Even in the presence of technology, the most important thing to do is take a good history and talk to the surgeon. Determine what the patient’s requirements for voice are, and ask the surgeon how much nerve is intact and what the degree of injury is to help figure out if the voice will recover, said Stanley Shapshay, MD, Professor of Otolaryngology-Head and Neck Surgery at Mount Sinai School of Medicine in New York City.
Explore this issue:June 2006
EMG can help with certain treatment choices, according to Robert T. Sataloff, MD, Professor and Chair of Otolaryngology-Head and Neck Surgery at Drexel College of Medicine in Philadelphia, Pa.
Some patients have an immobile vocal fold that is actually well innervated. An EMG can be used to do simultaneous recordings of abductor and adductor muscles. In some of those patients the reason the motion is so bad is because of synkinesis-you get simultaneous firing of abductor and adductors and the focal fold just sits there, he said. A treatment option for this would be botulinum toxin injections in the abductors.
Pulsed Dye Laser and Vocal Fold Lesions
The second case presented by Dr. Woo was of an 81-year-old male who presented with dysphonia and a small lesion on the right vocal fold. An excisional biopsy revealed a squamous cell carcinoma in situ with possible micro-invasion and clear margins. After seven years, the patient returned with a recurrence in addition to other comorbidities including unstable angina and congestive heart failure.
When it comes to managing this patient, Dr. Franco suggested doing both an office cup biopsy and pulsed dye laser (PDL) treatment. PDL gets rid of the blood vessels surrounding the lesion and helps separate the epithelium away from the underlying basement membrane. It facilitates the biopsy. You can then remove the entire lesion plus normal tissue around it so you can see what you’re dealing with, he said.
Starting with radiation therapy, in his opinion, would not be the best approach in patients presenting with this sort of lesion, until there is a confirmation of what the lesion is. Also, an elderly patient like this might not fair well from the complications of radiation therapy and could develop breathing problems due to glottic edema.
The appropriateness of PDL depends on the natural history of the patient and the extent of invasion, said Dr. Shapshay.
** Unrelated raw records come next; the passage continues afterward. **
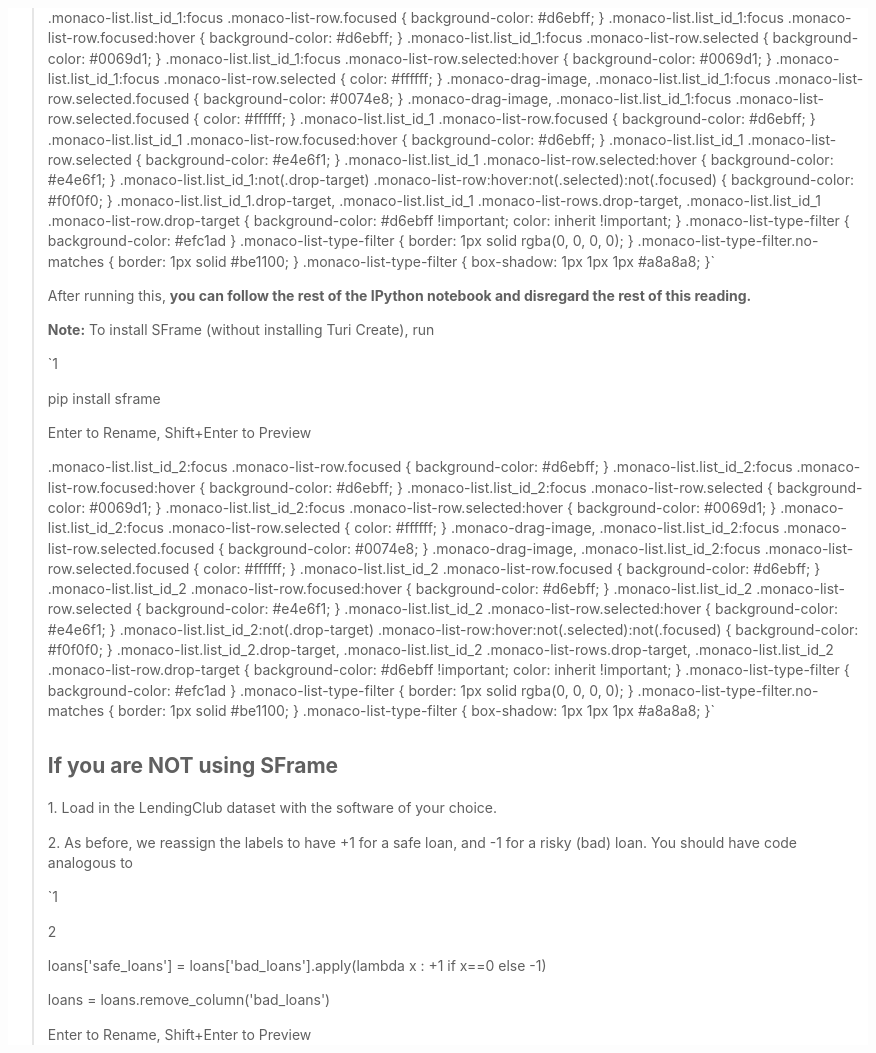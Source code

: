 > .monaco-list.list_id_1:focus .monaco-list-row.focused { background-color: #d6ebff; } .monaco-list.list_id_1:focus .monaco-list-row.focused:hover { background-color: #d6ebff; } .monaco-list.list_id_1:focus .monaco-list-row.selected { background-color: #0069d1; } .monaco-list.list_id_1:focus .monaco-list-row.selected:hover { background-color: #0069d1; } .monaco-list.list_id_1:focus .monaco-list-row.selected { color: #ffffff; } .monaco-drag-image, .monaco-list.list_id_1:focus .monaco-list-row.selected.focused { background-color: #0074e8; } .monaco-drag-image, .monaco-list.list_id_1:focus .monaco-list-row.selected.focused { color: #ffffff; } .monaco-list.list_id_1 .monaco-list-row.focused { background-color: #d6ebff; } .monaco-list.list_id_1 .monaco-list-row.focused:hover { background-color: #d6ebff; } .monaco-list.list_id_1 .monaco-list-row.selected { background-color: #e4e6f1; } .monaco-list.list_id_1 .monaco-list-row.selected:hover { background-color: #e4e6f1; } .monaco-list.list_id_1:not(.drop-target) .monaco-list-row:hover:not(.selected):not(.focused) { background-color: #f0f0f0; } .monaco-list.list_id_1.drop-target, .monaco-list.list_id_1 .monaco-list-rows.drop-target, .monaco-list.list_id_1 .monaco-list-row.drop-target { background-color: #d6ebff !important; color: inherit !important; } .monaco-list-type-filter { background-color: #efc1ad } .monaco-list-type-filter { border: 1px solid rgba(0, 0, 0, 0); } .monaco-list-type-filter.no-matches { border: 1px solid #be1100; } .monaco-list-type-filter { box-shadow: 1px 1px 1px #a8a8a8; }` 
> 
> After running this, **you can follow the rest of the IPython notebook and disregard the rest of this reading.**
> 
> **Note:** To install SFrame (without installing Turi Create), run
> 
>  `1
> 
> pip install sframe
> 
> Enter to Rename, Shift+Enter to Preview
> 
> .monaco-list.list_id_2:focus .monaco-list-row.focused { background-color: #d6ebff; } .monaco-list.list_id_2:focus .monaco-list-row.focused:hover { background-color: #d6ebff; } .monaco-list.list_id_2:focus .monaco-list-row.selected { background-color: #0069d1; } .monaco-list.list_id_2:focus .monaco-list-row.selected:hover { background-color: #0069d1; } .monaco-list.list_id_2:focus .monaco-list-row.selected { color: #ffffff; } .monaco-drag-image, .monaco-list.list_id_2:focus .monaco-list-row.selected.focused { background-color: #0074e8; } .monaco-drag-image, .monaco-list.list_id_2:focus .monaco-list-row.selected.focused { color: #ffffff; } .monaco-list.list_id_2 .monaco-list-row.focused { background-color: #d6ebff; } .monaco-list.list_id_2 .monaco-list-row.focused:hover { background-color: #d6ebff; } .monaco-list.list_id_2 .monaco-list-row.selected { background-color: #e4e6f1; } .monaco-list.list_id_2 .monaco-list-row.selected:hover { background-color: #e4e6f1; } .monaco-list.list_id_2:not(.drop-target) .monaco-list-row:hover:not(.selected):not(.focused) { background-color: #f0f0f0; } .monaco-list.list_id_2.drop-target, .monaco-list.list_id_2 .monaco-list-rows.drop-target, .monaco-list.list_id_2 .monaco-list-row.drop-target { background-color: #d6ebff !important; color: inherit !important; } .monaco-list-type-filter { background-color: #efc1ad } .monaco-list-type-filter { border: 1px solid rgba(0, 0, 0, 0); } .monaco-list-type-filter.no-matches { border: 1px solid #be1100; } .monaco-list-type-filter { box-shadow: 1px 1px 1px #a8a8a8; }` 
> 
> ## If you are NOT using SFrame
> 
> 1\. Load in the LendingClub dataset with the software of your choice.
> 
> 2\. As before, we reassign the labels to have +1 for a safe loan, and -1 for a risky (bad) loan. You should have code analogous to
> 
>  `1
> 
> 2
> 
> loans['safe_loans'] = loans['bad_loans'].apply(lambda x : +1 if x==0 else -1)
> 
> loans = loans.remove_column('bad_loans')
> 
> Enter to Rename, Shift+Enter to Preview
> 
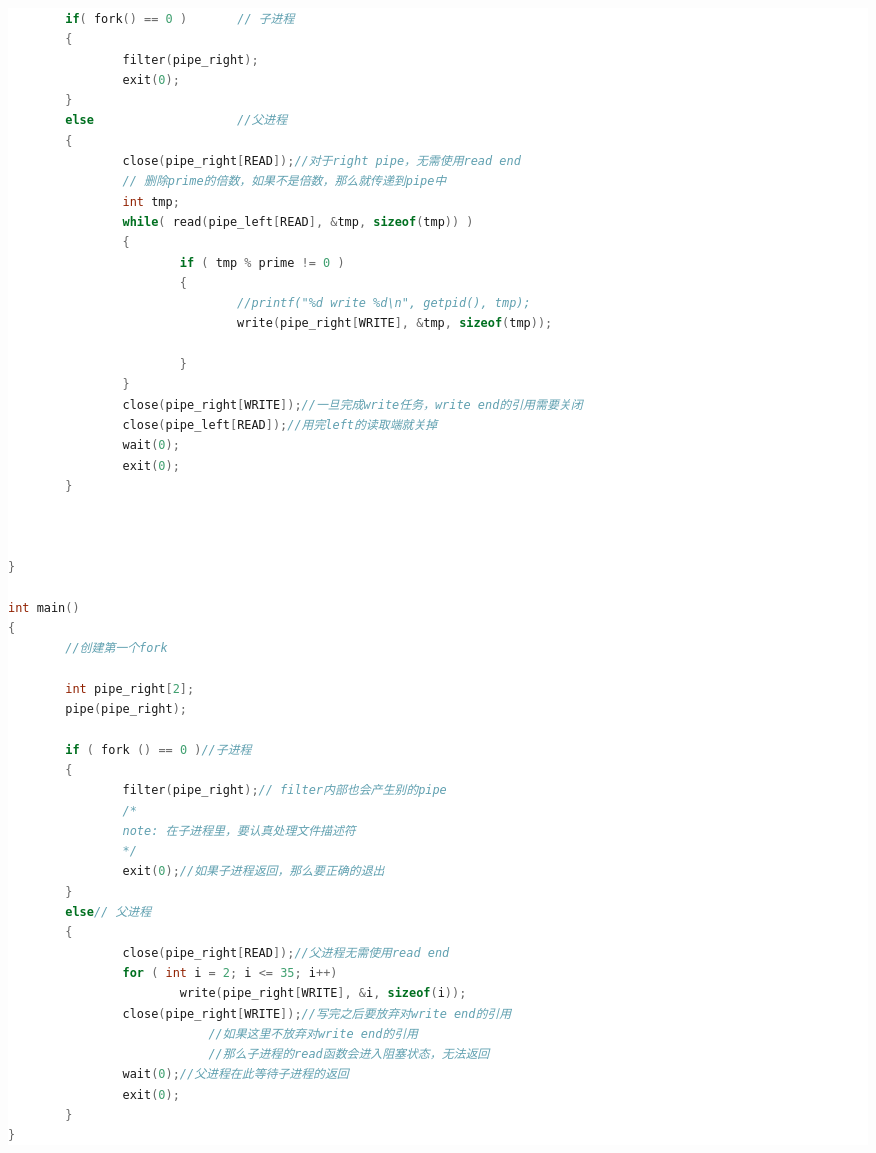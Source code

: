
 ```c
        if( fork() == 0 )       // 子进程
        {
                filter(pipe_right);
                exit(0);
        }
        else                    //父进程
        {
                close(pipe_right[READ]);//对于right pipe，无需使用read end
                // 删除prime的倍数，如果不是倍数，那么就传递到pipe中
                int tmp;
                while( read(pipe_left[READ], &tmp, sizeof(tmp)) )
                {
                        if ( tmp % prime != 0 )
                        {
                                //printf("%d write %d\n", getpid(), tmp);
                                write(pipe_right[WRITE], &tmp, sizeof(tmp));

                        }
                }
                close(pipe_right[WRITE]);//一旦完成write任务，write end的引用需要关闭
                close(pipe_left[READ]);//用完left的读取端就关掉
                wait(0);
                exit(0);
        }



}

int main()
{
        //创建第一个fork

        int pipe_right[2];
        pipe(pipe_right);

        if ( fork () == 0 )//子进程
        {
                filter(pipe_right);// filter内部也会产生别的pipe
            	/*
            	note: 在子进程里，要认真处理文件描述符
            	*/
                exit(0);//如果子进程返回，那么要正确的退出
        }
        else// 父进程
        {
                close(pipe_right[READ]);//父进程无需使用read end
                for ( int i = 2; i <= 35; i++)
                        write(pipe_right[WRITE], &i, sizeof(i));
                close(pipe_right[WRITE]);//写完之后要放弃对write end的引用
                            //如果这里不放弃对write end的引用
                            //那么子进程的read函数会进入阻塞状态，无法返回
                wait(0);//父进程在此等待子进程的返回
                exit(0);
        }
}
```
If you’re dealing with carcinoma in situ with questionable invasion, then it is reasonable to treat with PDL, do a brush biopsy and follow-up, or at least some histology follow-up, he said.
Testing, Treatments Depend on Patient Tolerance
As for whether office surgery should be done, it depends on the patient. Some patients are too tense and have a strong gag reflex and would likely be better off in the operating room sedated for the procedure, said Dr. Sataloff. Another option is to do office-based transoral biopsies in patients who have been given a sedative. You have to think about how that person tolerated the routine examination, he said.